__Exercise description__: Without omitting anything, return the records precisely as given.
____ Data
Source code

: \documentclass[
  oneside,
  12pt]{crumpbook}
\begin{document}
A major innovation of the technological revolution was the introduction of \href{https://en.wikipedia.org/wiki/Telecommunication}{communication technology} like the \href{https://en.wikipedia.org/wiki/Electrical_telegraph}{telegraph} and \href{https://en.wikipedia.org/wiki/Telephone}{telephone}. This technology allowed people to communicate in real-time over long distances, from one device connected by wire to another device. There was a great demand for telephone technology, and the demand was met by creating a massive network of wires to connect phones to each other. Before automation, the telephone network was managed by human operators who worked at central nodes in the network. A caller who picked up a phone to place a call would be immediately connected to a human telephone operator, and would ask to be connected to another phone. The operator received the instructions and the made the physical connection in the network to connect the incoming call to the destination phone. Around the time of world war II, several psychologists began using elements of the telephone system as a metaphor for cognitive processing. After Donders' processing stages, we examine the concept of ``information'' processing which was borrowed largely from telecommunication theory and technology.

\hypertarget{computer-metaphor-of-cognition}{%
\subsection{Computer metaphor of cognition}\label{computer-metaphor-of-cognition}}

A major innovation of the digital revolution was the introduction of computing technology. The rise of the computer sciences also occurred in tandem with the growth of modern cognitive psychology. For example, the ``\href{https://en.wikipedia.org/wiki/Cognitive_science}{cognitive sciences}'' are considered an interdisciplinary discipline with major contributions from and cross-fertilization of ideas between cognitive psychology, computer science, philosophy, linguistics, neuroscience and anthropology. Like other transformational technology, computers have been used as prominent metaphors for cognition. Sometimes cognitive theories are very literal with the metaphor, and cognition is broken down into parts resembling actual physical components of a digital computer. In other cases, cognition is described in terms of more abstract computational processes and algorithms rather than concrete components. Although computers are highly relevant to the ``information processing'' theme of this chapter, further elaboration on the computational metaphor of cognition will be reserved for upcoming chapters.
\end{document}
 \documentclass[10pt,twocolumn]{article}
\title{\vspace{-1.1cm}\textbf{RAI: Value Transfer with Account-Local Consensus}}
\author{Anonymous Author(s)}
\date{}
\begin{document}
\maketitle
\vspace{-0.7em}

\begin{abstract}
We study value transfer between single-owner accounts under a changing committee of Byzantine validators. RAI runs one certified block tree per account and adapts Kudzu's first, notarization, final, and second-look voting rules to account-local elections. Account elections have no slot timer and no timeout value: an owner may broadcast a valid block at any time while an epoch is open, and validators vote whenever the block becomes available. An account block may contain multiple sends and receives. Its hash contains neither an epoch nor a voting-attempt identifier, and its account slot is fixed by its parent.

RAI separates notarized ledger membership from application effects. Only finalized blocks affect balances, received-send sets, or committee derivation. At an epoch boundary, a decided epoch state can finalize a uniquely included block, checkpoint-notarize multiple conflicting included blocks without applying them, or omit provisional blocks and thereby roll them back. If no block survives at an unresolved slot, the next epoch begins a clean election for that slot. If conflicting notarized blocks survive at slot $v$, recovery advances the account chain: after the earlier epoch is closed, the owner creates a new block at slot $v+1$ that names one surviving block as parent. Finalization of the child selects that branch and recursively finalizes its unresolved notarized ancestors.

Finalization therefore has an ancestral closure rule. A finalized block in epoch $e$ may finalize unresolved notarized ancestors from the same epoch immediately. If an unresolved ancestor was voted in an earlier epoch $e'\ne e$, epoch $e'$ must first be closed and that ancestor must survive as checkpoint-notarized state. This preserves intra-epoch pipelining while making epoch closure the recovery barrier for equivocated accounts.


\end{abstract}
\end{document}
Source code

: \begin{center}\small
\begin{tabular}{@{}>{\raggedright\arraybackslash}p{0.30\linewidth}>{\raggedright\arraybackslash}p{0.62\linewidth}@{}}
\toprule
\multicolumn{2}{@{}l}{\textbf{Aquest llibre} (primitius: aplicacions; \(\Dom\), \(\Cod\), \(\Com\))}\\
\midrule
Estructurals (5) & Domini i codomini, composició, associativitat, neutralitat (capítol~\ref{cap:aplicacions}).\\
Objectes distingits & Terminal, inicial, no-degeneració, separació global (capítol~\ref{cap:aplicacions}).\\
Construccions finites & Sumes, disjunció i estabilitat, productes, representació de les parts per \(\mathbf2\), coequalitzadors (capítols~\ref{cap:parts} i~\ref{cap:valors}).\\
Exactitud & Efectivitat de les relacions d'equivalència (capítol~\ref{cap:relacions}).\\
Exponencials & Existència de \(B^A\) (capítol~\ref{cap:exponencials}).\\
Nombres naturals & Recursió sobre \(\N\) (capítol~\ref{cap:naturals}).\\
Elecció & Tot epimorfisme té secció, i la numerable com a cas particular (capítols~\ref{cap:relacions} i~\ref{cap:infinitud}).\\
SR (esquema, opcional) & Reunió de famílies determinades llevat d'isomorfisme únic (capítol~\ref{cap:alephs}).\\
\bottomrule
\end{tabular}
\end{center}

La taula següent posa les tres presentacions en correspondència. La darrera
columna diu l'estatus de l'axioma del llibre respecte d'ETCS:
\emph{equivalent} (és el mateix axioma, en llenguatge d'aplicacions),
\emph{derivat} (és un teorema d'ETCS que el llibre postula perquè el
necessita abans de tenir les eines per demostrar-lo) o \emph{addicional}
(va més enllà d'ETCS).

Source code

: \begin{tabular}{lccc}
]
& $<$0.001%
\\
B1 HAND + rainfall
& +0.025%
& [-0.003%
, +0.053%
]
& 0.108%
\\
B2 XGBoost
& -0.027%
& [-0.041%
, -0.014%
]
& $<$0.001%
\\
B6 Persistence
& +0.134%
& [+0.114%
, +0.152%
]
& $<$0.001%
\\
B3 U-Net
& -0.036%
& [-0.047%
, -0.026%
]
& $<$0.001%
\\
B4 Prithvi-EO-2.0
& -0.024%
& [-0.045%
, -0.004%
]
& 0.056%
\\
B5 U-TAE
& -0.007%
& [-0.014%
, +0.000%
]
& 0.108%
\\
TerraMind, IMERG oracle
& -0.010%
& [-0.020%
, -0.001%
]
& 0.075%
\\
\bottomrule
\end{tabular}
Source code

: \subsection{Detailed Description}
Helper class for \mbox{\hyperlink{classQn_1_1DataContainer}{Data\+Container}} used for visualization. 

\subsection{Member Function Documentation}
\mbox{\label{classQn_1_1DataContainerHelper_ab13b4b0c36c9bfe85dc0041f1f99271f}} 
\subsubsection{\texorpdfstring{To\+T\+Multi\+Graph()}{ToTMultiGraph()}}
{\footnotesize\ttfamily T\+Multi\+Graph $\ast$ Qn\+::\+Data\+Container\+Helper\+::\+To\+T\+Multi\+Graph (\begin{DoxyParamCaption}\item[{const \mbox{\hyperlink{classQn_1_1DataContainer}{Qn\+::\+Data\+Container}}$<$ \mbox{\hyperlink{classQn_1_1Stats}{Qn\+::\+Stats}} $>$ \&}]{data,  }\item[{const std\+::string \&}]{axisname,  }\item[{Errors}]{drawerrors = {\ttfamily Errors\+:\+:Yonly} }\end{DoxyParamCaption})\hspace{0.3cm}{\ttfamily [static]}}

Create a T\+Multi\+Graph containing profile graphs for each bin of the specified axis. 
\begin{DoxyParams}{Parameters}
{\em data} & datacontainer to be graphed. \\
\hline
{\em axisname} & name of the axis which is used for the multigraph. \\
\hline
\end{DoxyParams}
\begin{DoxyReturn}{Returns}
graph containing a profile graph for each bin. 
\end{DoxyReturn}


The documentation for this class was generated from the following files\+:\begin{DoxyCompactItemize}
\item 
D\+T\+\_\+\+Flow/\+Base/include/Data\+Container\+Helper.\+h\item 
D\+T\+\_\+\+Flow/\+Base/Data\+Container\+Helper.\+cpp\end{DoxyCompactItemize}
________
__Result of this exercise__:
Source code

: \documentclass[
  oneside,
  12pt]{crumpbook}
\begin{document}
A major innovation of the technological revolution was the introduction of \href{https://en.wikipedia.org/wiki/Telecommunication}{communication technology} like the \href{https://en.wikipedia.org/wiki/Electrical_telegraph}{telegraph} and \href{https://en.wikipedia.org/wiki/Telephone}{telephone}. This technology allowed people to communicate in real-time over long distances, from one device connected by wire to another device. There was a great demand for telephone technology, and the demand was met by creating a massive network of wires to connect phones to each other. Before automation, the telephone network was managed by human operators who worked at central nodes in the network. A caller who picked up a phone to place a call would be immediately connected to a human telephone operator, and would ask to be connected to another phone. The operator received the instructions and the made the physical connection in the network to connect the incoming call to the destination phone. Around the time of world war II, several psychologists began using elements of the telephone system as a metaphor for cognitive processing. After Donders' processing stages, we examine the concept of ``information'' processing which was borrowed largely from telecommunication theory and technology.

\hypertarget{computer-metaphor-of-cognition}{%
\subsection{Computer metaphor of cognition}\label{computer-metaphor-of-cognition}}

A major innovation of the digital revolution was the introduction of computing technology. The rise of the computer sciences also occurred in tandem with the growth of modern cognitive psychology. For example, the ``\href{https://en.wikipedia.org/wiki/Cognitive_science}{cognitive sciences}'' are considered an interdisciplinary discipline with major contributions from and cross-fertilization of ideas between cognitive psychology, computer science, philosophy, linguistics, neuroscience and anthropology. Like other transformational technology, computers have been used as prominent metaphors for cognition. Sometimes cognitive theories are very literal with the metaphor, and cognition is broken down into parts resembling actual physical components of a digital computer. In other cases, cognition is described in terms of more abstract computational processes and algorithms rather than concrete components. Although computers are highly relevant to the ``information processing'' theme of this chapter, further elaboration on the computational metaphor of cognition will be reserved for upcoming chapters.
\end{document}
 \documentclass[10pt,twocolumn]{article}
\title{\vspace{-1.1cm}\textbf{RAI: Value Transfer with Account-Local Consensus}}
\author{Anonymous Author(s)}
\date{}
\begin{document}
\maketitle
\vspace{-0.7em}

\begin{abstract}
We study value transfer between single-owner accounts under a changing committee of Byzantine validators. RAI runs one certified block tree per account and adapts Kudzu's first, notarization, final, and second-look voting rules to account-local elections. Account elections have no slot timer and no timeout value: an owner may broadcast a valid block at any time while an epoch is open, and validators vote whenever the block becomes available. An account block may contain multiple sends and receives. Its hash contains neither an epoch nor a voting-attempt identifier, and its account slot is fixed by its parent.

RAI separates notarized ledger membership from application effects. Only finalized blocks affect balances, received-send sets, or committee derivation. At an epoch boundary, a decided epoch state can finalize a uniquely included block, checkpoint-notarize multiple conflicting included blocks without applying them, or omit provisional blocks and thereby roll them back. If no block survives at an unresolved slot, the next epoch begins a clean election for that slot. If conflicting notarized blocks survive at slot $v$, recovery advances the account chain: after the earlier epoch is closed, the owner creates a new block at slot $v+1$ that names one surviving block as parent. Finalization of the child selects that branch and recursively finalizes its unresolved notarized ancestors.

Finalization therefore has an ancestral closure rule. A finalized block in epoch $e$ may finalize unresolved notarized ancestors from the same epoch immediately. If an unresolved ancestor was voted in an earlier epoch $e'\ne e$, epoch $e'$ must first be closed and that ancestor must survive as checkpoint-notarized state. This preserves intra-epoch pipelining while making epoch closure the recovery barrier for equivocated accounts.


\end{abstract}
\end{document}
Source code

: \begin{center}\small
\begin{tabular}{@{}>{\raggedright\arraybackslash}p{0.30\linewidth}>{\raggedright\arraybackslash}p{0.62\linewidth}@{}}
\toprule
\multicolumn{2}{@{}l}{\textbf{Aquest llibre} (primitius: aplicacions; \(\Dom\), \(\Cod\), \(\Com\))}\\
\midrule
Estructurals (5) & Domini i codomini, composició, associativitat, neutralitat (capítol~\ref{cap:aplicacions}).\\
Objectes distingits & Terminal, inicial, no-degeneració, separació global (capítol~\ref{cap:aplicacions}).\\
Construccions finites & Sumes, disjunció i estabilitat, productes, representació de les parts per \(\mathbf2\), coequalitzadors (capítols~\ref{cap:parts} i~\ref{cap:valors}).\\
Exactitud & Efectivitat de les relacions d'equivalència (capítol~\ref{cap:relacions}).\\
Exponencials & Existència de \(B^A\) (capítol~\ref{cap:exponencials}).\\
Nombres naturals & Recursió sobre \(\N\) (capítol~\ref{cap:naturals}).\\
Elecció & Tot epimorfisme té secció, i la numerable com a cas particular (capítols~\ref{cap:relacions} i~\ref{cap:infinitud}).\\
SR (esquema, opcional) & Reunió de famílies determinades llevat d'isomorfisme únic (capítol~\ref{cap:alephs}).\\
\bottomrule
\end{tabular}
\end{center}

La taula següent posa les tres presentacions en correspondència. La darrera
columna diu l'estatus de l'axioma del llibre respecte d'ETCS:
\emph{equivalent} (és el mateix axioma, en llenguatge d'aplicacions),
\emph{derivat} (és un teorema d'ETCS que el llibre postula perquè el
necessita abans de tenir les eines per demostrar-lo) o \emph{addicional}
(va més enllà d'ETCS).

Source code

: \begin{tabular}{lccc}
]
& $<$0.001%
\\
B1 HAND + rainfall
& +0.025%
& [-0.003%
, +0.053%
]
& 0.108%
\\
B2 XGBoost
& -0.027%
& [-0.041%
, -0.014%
]
& $<$0.001%
\\
B6 Persistence
& +0.134%
& [+0.114%
, +0.152%
]
& $<$0.001%
\\
B3 U-Net
& -0.036%
& [-0.047%
, -0.026%
]
& $<$0.001%
\\
B4 Prithvi-EO-2.0
& -0.024%
& [-0.045%
, -0.004%
]
& 0.056%
\\
B5 U-TAE
& -0.007%
& [-0.014%
, +0.000%
]
& 0.108%
\\
TerraMind, IMERG oracle
& -0.010%
& [-0.020%
, -0.001%
]
& 0.075%
\\
\bottomrule
\end{tabular}
Source code

: \subsection{Detailed Description}
Helper class for \mbox{\hyperlink{classQn_1_1DataContainer}{Data\+Container}} used for visualization. 

\subsection{Member Function Documentation}
\mbox{\label{classQn_1_1DataContainerHelper_ab13b4b0c36c9bfe85dc0041f1f99271f}} 
\subsubsection{\texorpdfstring{To\+T\+Multi\+Graph()}{ToTMultiGraph()}}
{\footnotesize\ttfamily T\+Multi\+Graph $\ast$ Qn\+::\+Data\+Container\+Helper\+::\+To\+T\+Multi\+Graph (\begin{DoxyParamCaption}\item[{const \mbox{\hyperlink{classQn_1_1DataContainer}{Qn\+::\+Data\+Container}}$<$ \mbox{\hyperlink{classQn_1_1Stats}{Qn\+::\+Stats}} $>$ \&}]{data,  }\item[{const std\+::string \&}]{axisname,  }\item[{Errors}]{drawerrors = {\ttfamily Errors\+:\+:Yonly} }\end{DoxyParamCaption})\hspace{0.3cm}{\ttfamily [static]}}

Create a T\+Multi\+Graph containing profile graphs for each bin of the specified axis. 
\begin{DoxyParams}{Parameters}
{\em data} & datacontainer to be graphed. \\
\hline
{\em axisname} & name of the axis which is used for the multigraph. \\
\hline
\end{DoxyParams}
\begin{DoxyReturn}{Returns}
graph containing a profile graph for each bin. 
\end{DoxyReturn}


The documentation for this class was generated from the following files\+:\begin{DoxyCompactItemize}
\item 
D\+T\+\_\+\+Flow/\+Base/include/Data\+Container\+Helper.\+h\item 
D\+T\+\_\+\+Flow/\+Base/Data\+Container\+Helper.\+cpp\end{DoxyCompactItemize}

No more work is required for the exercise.